Matrix-Product Belief Propagation for continuous-state-space variables

TL;DR

This paper extends the Matrix-Product Belief Propagation method to continuous and mixed variables using a Hilbert basis expansion, enabling efficient semi-analytical computations for complex stochastic network models.

Contribution

It introduces a generalized, scalable approach for continuous/discrete models, demonstrated on Kinetic Ising dynamics with real-valued couplings.

Findings

Accurate estimation of observables compared to Monte Carlo simulations.

Linear computational cost with network size, depending on basis and bond sizes.

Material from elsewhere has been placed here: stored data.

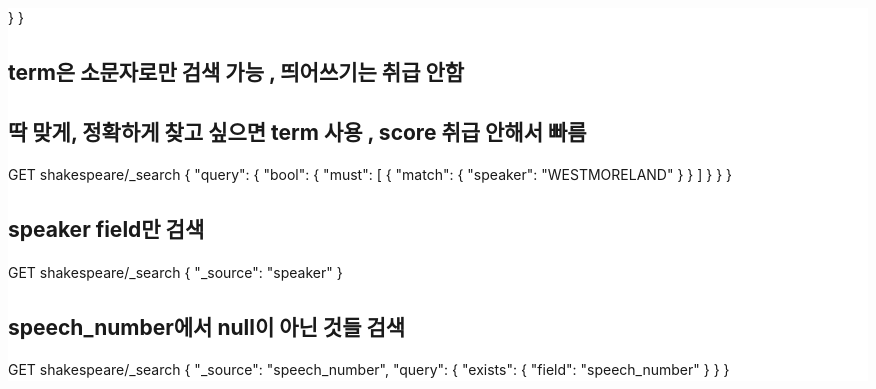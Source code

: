   }
}


## term은 소문자로만 검색 가능 , 띄어쓰기는 취급 안함
## 딱 맞게, 정확하게 찾고 싶으면 term 사용 , score 취급 안해서 빠름


GET shakespeare/_search
{
  "query": {
    "bool": {
      "must": [
        {
          "match": {
            "speaker": "WESTMORELAND"
          }
        }
      ]
    }
  }
}


## speaker field만 검색
GET shakespeare/_search
{
  "_source": "speaker"
}

## speech_number에서 null이 아닌 것들 검색
GET shakespeare/_search
{
  "_source": "speech_number",
  "query": {
    "exists": {
      "field": "speech_number"
    }
  }
}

Successful calculation of time correlations, energy, magnetization, and large deviation functions.

Abstract

Computation of observables in discrete stochastic, possibly conditioned, dynamics over large sparse networks is at the basis of a myriad of applications. The Matrix-Product Belief Propagation method allows a semi-analytical estimation of such observables with a controlled error that depends on the size of the employed matrices, called bond size. Its computational cost is linear in the time horizon and the network size for a large family of models with discrete degrees of freedom. Here, a generalization of this method to models with continuous or mixed continuous/discrete degrees of freedom is presented, using a tunable expansion in a Hilbert function basis. The computational cost of the method is linear in the network size with a prefactor that depends on the basis size and the bond size. The method's efficacy is demonstrated by employing a Fourier basis for a mixed continuous/discrete representation of the Kinetic Ising dynamics with real-valued random couplings, where intermediate ``local fields'' are treated as continuous. The accuracy of the method is verified via comparison with Monte-Carlo simulations. For this model, we calculate time auto-correlations, time evolution of energy and magnetization, and finally we estimate the large deviation function of the magnetization at a given future time.